The default value is:

true

allowSnippetAnnotations

When enabled annotations on Ingress resources can add snippets to the config of NGINX.

[!danger] Only enable this after evaluating the risks it poses.

Note

See the upstream documentation for reference.

allowSnippetAnnotations

TYPE:

boolean (Ingress-NGINX Allow Snippet Annotations)

config

Configure the Ingress-NGINX controller.

config

TYPE:

object (Ingress-NGINX Config)

enableAnnotationValidations

When enabled annotations on Ingress resources are validated.
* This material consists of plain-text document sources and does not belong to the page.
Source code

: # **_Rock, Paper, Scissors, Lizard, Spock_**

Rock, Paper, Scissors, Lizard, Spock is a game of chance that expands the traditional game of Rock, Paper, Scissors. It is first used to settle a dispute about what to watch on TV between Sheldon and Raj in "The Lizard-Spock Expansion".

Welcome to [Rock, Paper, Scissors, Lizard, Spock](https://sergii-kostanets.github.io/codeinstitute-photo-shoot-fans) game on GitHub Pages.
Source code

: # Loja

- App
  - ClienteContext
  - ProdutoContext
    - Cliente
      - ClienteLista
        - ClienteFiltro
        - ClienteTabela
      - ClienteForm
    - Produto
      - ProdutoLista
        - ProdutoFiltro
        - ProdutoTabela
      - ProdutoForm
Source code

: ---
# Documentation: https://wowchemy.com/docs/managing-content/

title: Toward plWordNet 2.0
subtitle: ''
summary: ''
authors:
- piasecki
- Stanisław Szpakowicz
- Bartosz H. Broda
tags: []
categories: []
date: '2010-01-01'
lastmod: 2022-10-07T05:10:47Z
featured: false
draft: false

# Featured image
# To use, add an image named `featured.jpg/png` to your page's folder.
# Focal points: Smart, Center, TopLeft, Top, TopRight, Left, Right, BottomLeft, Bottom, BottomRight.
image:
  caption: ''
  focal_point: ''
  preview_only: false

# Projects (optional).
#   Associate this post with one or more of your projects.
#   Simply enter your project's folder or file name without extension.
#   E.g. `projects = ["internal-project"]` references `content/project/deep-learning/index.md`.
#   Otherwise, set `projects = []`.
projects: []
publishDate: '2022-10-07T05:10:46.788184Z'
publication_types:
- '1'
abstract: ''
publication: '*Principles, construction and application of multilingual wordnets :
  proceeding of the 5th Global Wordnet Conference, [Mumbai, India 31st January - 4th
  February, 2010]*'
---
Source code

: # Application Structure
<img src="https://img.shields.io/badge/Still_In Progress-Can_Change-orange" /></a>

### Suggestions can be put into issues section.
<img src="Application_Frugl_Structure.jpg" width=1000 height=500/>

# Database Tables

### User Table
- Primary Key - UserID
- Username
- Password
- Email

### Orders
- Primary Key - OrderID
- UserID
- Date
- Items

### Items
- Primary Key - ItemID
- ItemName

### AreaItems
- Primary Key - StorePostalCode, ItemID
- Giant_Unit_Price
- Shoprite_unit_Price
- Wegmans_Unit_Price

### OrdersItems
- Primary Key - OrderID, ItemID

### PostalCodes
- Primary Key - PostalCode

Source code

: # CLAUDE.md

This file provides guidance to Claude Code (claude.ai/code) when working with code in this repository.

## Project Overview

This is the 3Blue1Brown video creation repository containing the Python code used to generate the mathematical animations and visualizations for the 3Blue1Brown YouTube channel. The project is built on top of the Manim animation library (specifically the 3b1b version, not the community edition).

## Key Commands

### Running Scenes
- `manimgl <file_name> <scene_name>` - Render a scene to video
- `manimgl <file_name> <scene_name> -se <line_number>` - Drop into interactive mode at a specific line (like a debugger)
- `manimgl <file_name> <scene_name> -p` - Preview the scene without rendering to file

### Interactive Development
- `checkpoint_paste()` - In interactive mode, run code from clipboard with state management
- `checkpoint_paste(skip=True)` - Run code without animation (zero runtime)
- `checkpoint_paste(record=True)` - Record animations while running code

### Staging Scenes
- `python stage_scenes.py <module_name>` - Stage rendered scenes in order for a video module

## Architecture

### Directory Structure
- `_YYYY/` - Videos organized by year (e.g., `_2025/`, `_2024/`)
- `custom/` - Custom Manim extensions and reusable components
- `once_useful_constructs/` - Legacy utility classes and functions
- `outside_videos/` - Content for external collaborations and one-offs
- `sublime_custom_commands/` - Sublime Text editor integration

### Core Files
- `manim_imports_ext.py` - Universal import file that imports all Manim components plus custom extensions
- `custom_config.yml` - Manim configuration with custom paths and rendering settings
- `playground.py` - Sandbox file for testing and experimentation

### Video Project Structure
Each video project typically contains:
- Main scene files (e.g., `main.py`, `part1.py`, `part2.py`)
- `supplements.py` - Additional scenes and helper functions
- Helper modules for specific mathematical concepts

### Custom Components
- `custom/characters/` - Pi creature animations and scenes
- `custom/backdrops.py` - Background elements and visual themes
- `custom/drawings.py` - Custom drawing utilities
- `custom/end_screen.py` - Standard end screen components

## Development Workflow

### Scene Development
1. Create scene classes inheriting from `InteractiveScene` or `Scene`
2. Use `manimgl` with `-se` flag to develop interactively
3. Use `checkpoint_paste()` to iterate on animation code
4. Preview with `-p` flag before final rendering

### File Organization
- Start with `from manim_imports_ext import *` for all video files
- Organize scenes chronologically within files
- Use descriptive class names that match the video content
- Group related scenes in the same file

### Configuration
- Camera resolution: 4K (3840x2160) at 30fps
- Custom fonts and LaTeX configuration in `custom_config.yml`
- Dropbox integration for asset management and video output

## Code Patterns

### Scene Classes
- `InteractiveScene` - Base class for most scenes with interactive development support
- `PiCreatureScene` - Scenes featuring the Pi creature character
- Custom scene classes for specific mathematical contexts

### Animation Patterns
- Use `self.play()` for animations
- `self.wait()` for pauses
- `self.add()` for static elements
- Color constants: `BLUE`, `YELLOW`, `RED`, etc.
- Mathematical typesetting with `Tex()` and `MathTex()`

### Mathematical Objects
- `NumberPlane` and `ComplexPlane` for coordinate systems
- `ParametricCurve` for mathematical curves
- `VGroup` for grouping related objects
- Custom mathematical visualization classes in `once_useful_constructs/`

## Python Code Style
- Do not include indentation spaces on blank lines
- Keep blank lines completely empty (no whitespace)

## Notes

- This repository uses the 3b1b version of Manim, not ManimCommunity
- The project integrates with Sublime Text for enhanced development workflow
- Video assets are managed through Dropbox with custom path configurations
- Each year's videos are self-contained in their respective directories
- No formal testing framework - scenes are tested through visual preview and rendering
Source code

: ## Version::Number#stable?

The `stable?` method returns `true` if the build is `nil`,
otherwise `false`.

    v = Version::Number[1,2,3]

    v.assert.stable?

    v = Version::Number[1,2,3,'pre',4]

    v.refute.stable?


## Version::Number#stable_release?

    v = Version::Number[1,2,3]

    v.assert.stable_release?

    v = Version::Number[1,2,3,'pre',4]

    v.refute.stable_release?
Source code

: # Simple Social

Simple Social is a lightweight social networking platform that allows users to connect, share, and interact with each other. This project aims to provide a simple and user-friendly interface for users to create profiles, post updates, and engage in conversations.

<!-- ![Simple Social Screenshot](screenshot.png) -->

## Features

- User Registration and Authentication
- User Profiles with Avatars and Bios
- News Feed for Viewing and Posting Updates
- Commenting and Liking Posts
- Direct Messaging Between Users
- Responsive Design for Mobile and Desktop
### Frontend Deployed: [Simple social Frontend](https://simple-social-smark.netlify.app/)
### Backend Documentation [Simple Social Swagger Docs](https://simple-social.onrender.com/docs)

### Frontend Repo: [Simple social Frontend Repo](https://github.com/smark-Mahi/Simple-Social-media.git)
This is disabled by default due to the maturity of the feature and lack of documentation.

enableAnnotationValidations

TYPE:

boolean (Ingress-NGINX Annotation Validation)

additionalConfig

Configure additional configuration for Ingress-NGINX controller.

Note

See the upstream documentation for reference.

additionalConfig

TYPE:

object (Ingress-NGINX Additional Config)

DEFAULTS:

The default value is:

{}

extraArgs

Configure extra args to pass to Ingress NGINX Controller.

extraArgs

TYPE:

object (Ingress NGINX Extra Args)

DEFAULTS:

The default value is:

{}

enablepublishService

When enabled it allows customisation of the IP or FQDN to report the external address of the Service in the Ingress status field.

When disabled it reports the IPs of the nodes where the controller pods are running.

enablepublishService

TYPE:

boolean (Ingress-NGINX Publish Service)

service

Configure the Service for traffic to Ingress-NGINX.

service

TYPE:

object (Ingress-NGINX Service)

useHostPort

When enabled ingress traffic is directly forwarded from target ports on the nodes to reach Ingress-NGINX.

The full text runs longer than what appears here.